Radon TestingOntario Environmental & Safety Network Ltd.
OESN is now offering Radon Testing in residential and public buildings! Contact us today for your free quotation!
What is Radon?
Radon is a colorless, odorless, and tasteless gas considered to be a radioactive carcinogen which causes lung cancer.
Radon is naturally formed in the soil by the breakdown of Uranium in water, rock and soil; it is gradually released from the ground. When radon is released in the fresh air, it becomes diluted to low concentrations; however, when released in a confined space (or the basement of your home), concentrations have the potential to become dangerously high.
In Canada, Radon exposure causes 3,200 lung cancer deaths per year. World Health Organization’s Dr. Maria Neira stated that, “Most Radon induced lung cancers occur from low and medium dose exposures in peoples’ homes. Radon is the second most important cause of lung cancer after smoking in many countries.” Every home has the possibility of containing radon, there are no areas of the country that are non-containing.
Radon within the home has three contributing factors: negative air pressure differential from the soil to the interior of the building, a radon source, and a pathway into the home. Pathways into the home are numerous. The most common ones include: plumbing and electrical piping that has not been sealed, hollow block walls, cold joints between basement slab and basement walls, box outs for HVAC system drains, untrapped floor drains, curtain drains from basement to soil, sump pits, and exposed soil crawlspaces.
The only way to know if there is Radon in your home, is to measure. Radon levels in a home can vary from day to day, so the most accurate way to find out if you have an issue is to measure radon levels in your home for at least 3 months.

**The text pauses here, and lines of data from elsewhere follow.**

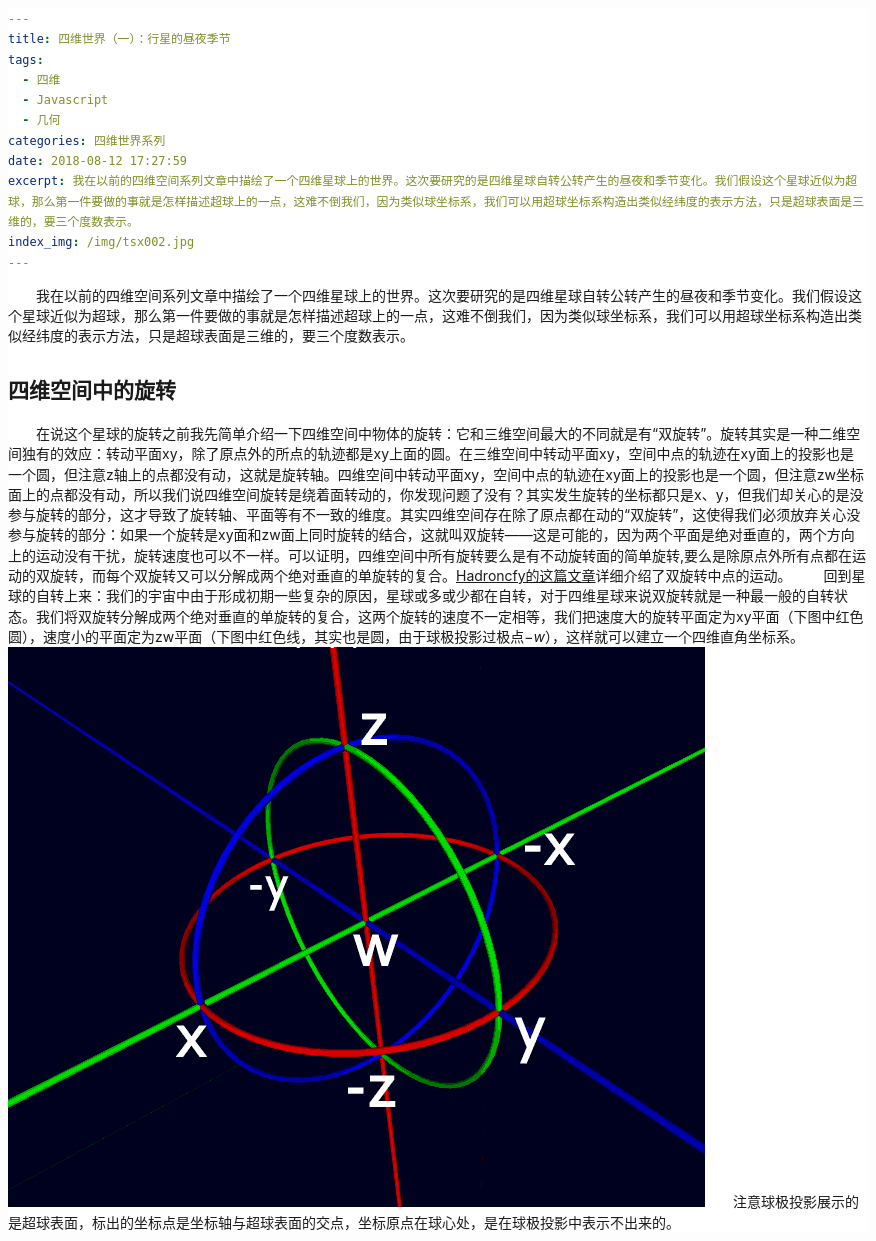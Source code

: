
 ```yaml
---
title: 四维世界（一）：行星的昼夜季节
tags:
  - 四维
  - Javascript
  - 几何
categories: 四维世界系列
date: 2018-08-12 17:27:59
excerpt: 我在以前的四维空间系列文章中描绘了一个四维星球上的世界。这次要研究的是四维星球自转公转产生的昼夜和季节变化。我们假设这个星球近似为超球，那么第一件要做的事就是怎样描述超球上的一点，这难不倒我们，因为类似球坐标系，我们可以用超球坐标系构造出类似经纬度的表示方法，只是超球表面是三维的，要三个度数表示。
index_img: /img/tsx002.jpg
---
```


　　我在以前的四维空间系列文章中描绘了一个四维星球上的世界。这次要研究的是四维星球自转公转产生的昼夜和季节变化。我们假设这个星球近似为超球，那么第一件要做的事就是怎样描述超球上的一点，这难不倒我们，因为类似球坐标系，我们可以用超球坐标系构造出类似经纬度的表示方法，只是超球表面是三维的，要三个度数表示。
## 四维空间中的旋转
　　在说这个星球的旋转之前我先简单介绍一下四维空间中物体的旋转：它和三维空间最大的不同就是有“双旋转”。旋转其实是一种二维空间独有的效应：转动平面xy，除了原点外的所点的轨迹都是xy上面的圆。在三维空间中转动平面xy，空间中点的轨迹在xy面上的投影也是一个圆，但注意z轴上的点都没有动，这就是旋转轴。四维空间中转动平面xy，空间中点的轨迹在xy面上的投影也是一个圆，但注意zw坐标面上的点都没有动，所以我们说四维空间旋转是绕着面转动的，你发现问题了没有？其实发生旋转的坐标都只是x、y，但我们却关心的是没参与旋转的部分，这才导致了旋转轴、平面等有不一致的维度。其实四维空间存在除了原点都在动的“双旋转”，这使得我们必须放弃关心没参与旋转的部分：如果一个旋转是xy面和zw面上同时旋转的结合，这就叫双旋转——这是可能的，因为两个平面是绝对垂直的，两个方向上的运动没有干扰，旋转速度也可以不一样。可以证明，四维空间中所有旋转要么是有不动旋转面的简单旋转,要么是除原点外所有点都在运动的双旋转，而每个双旋转又可以分解成两个绝对垂直的单旋转的复合。[Hadroncfy的这篇文章](https://hadroncfy.com/articles/2016/04/28/la-dimension-quatre-cinqieme/)详细介绍了双旋转中点的运动。
　　回到星球的自转上来：我们的宇宙中由于形成初期一些复杂的原因，星球或多或少都在自转，对于四维星球来说双旋转就是一种最一般的自转状态。我们将双旋转分解成两个绝对垂直的单旋转的复合，这两个旋转的速度不一定相等，我们把速度大的旋转平面定为xy平面（下图中红色圆），速度小的平面定为zw平面（下图中红色线，其实也是圆，由于球极投影过极点$-w$），这样就可以建立一个四维直角坐标系。![球极投影：四维直角坐标系各坐标面交超球得到的圆的](/img/orbit401.gif?size=300x)　　注意球极投影展示的是超球表面，标出的坐标点是坐标轴与超球表面的交点，坐标原点在球心处，是在球极投影中表示不出来的。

Health Canada recommends a long term test; this includes leaving a monitor in the testing area for a minimum of 91 days, while short term testing is anything less than 90 days.
OESN conducts sampling for residential and public buildings, and is certified under the Canadian National Radon Proficiency Program (C-NRPP).
The Canadian guidelines suggest safe levels of radon are below 200 Bq/m3. If levels between 200 and 600Bq/m3 are found, it is recommended to fix your home within 2 years; and if levels above 600 Bq/m3 are found within the space, it is recommended to you fix your home within one year.